His notorious 2014 book (titled Murder Inc) prompted objections and calls for a boycott from disgusted residents of Limerick when he attempted to do a signing there. A local bookstore owner posted a letter online saying he had never before had a visiting writer stir up so much anger from the public. Barrister and politician Emmett O'Brien, speaking on radio following Williams's self-promotional appearance on The Late Late Show, said the same crime stories are continually being "rehashed" and that Williams declined to mention any positive development, i.e. a decline in the city's murder rate. Photographer Darren Ryan said of Williams: "He's making a personal profit off the misery that the good citizens of Limerick have had to endure."

Williams also ghost-wrote the book Secret Love (1995) with Phylis Hamilton; this tells the story of her secret 20-year love affair with Ireland's most outspoken Catholic priest on issues of sexual morality, Fr. Michael Cleary. Hamilton, who worked as Fr. Cleary's housekeeper, had two sons with the celebrity cleric.

Television
Dirty Money: The Story of the Criminal Assets Bureau, a six-part TV series on the history of the Criminal Assets Bureau by Paul Williams, began in January 2008 on TV3; it won Best Documentary at that year's TV Now Awards.

In Paul Williams Investigates—The Battle for the Gas Fields aired in June 2009 on TV3, Williams reported on the Corrib gas controversy. Campaigners who protest the Corrib gas project argued the documentary was biased in favour of Royal Dutch Shell – the title itself shows that the "battle" is "for" the gas fields. Irish Independent reviewer John Boland also criticised Williams' obvious bias – "instead of providing an exposé [Williams] contented himself with innuendo and abuse", while "At the outset, he disingenuously asked if these 'vocal underdogs' were national heroes or 'villains' standing in the way of national progress, but he himself had no doubt about the answer, his attitude announcing itself in the language he used". The Irish Times reporter Frank McDonald reported that the documentary failed to explain the Shell's aims to Sea protesters. . Complaints were made to the Broadcasting Complaints Commission but were rejected on the grounds that the broadcast gave a fair opportunity for both sides to have their say.

Journalism
Williams has been the subject of criticism that he is a mouthpiece for the gardaí "who use his column to shape the public perception of the criminals he writes about and, quite possibly, to stir up tensions between rival gangs and major league villains". The Sunday Tribune said a common criticism of Williams is that he is "little more than a cheerleader for the gardaí" and noted Williams's tendency to steer away from any crime or corruption within the force.

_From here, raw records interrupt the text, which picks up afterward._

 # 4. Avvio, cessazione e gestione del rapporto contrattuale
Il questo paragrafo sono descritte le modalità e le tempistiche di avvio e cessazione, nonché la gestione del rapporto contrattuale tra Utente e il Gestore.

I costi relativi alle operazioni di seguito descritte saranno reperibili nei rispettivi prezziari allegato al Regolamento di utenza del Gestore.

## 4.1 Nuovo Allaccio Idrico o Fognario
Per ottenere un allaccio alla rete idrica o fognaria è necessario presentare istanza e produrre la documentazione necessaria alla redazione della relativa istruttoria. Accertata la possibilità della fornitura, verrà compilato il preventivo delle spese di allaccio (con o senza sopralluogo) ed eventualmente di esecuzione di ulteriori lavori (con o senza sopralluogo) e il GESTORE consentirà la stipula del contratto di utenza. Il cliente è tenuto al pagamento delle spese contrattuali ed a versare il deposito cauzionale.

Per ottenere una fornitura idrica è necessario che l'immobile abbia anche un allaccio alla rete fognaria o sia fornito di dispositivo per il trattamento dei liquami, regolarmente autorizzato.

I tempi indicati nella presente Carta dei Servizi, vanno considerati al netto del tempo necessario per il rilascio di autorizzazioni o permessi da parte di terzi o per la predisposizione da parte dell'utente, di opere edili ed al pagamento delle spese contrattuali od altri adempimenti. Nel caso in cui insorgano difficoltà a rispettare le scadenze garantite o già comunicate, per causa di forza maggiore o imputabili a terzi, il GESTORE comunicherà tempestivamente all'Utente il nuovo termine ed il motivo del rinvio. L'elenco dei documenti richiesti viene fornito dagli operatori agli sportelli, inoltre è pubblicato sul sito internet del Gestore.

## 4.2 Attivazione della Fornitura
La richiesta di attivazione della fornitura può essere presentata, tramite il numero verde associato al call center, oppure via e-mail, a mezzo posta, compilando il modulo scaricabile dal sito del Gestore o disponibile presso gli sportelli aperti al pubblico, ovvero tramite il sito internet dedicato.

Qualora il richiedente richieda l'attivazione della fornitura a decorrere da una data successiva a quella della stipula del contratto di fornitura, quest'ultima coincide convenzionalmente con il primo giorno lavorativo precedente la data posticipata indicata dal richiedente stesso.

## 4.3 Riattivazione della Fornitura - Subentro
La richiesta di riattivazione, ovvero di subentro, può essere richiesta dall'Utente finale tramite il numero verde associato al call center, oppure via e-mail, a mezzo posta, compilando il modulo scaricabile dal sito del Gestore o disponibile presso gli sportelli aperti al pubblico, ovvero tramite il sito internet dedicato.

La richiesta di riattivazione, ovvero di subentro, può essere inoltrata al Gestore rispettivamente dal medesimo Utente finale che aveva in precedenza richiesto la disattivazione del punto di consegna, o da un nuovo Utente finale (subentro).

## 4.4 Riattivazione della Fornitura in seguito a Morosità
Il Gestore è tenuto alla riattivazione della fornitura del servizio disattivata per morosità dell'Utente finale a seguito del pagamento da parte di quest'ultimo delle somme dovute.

Williams has been criticised for his tendency to give nicknames such as "The Tosser", "The Penguin", "Babyface" and "Fatpuss" to the criminals he is reporting on. Critics complain this has served to glamourise the criminals and to boost their public profile.

Williams has been the recipient of several death threats from organised crime and terrorist groups and has been receiving armed Garda protection for several years. The cost of this to the tax payer has been heavily criticised. On 16 March 2007, a man was acquitted at the Dublin Circuit Criminal Court of "threatening to kill or cause serious harm" to Paul Williams. The jury of four men and seven women deliberated for just one hour and thirty minutes to acquit Walsh on both charges on the sixth day of the trial.

Sunday World
After the murder of noted crime correspondent Veronica Guerin in 1996, Williams took over the mantle of Sunday World  reporting on what he considered to be some of Ireland's most notorious criminals, i.e. people like Martin Cahill (whom he nicknamed "The General"). The General was made into a 1998 movie directed by John Boorman. His articles appear weekly there where, according to the newspaper's website, he maintained a vast archive of background material. However, Williams's life's work has now been lost – the newspaper deleted it after he left.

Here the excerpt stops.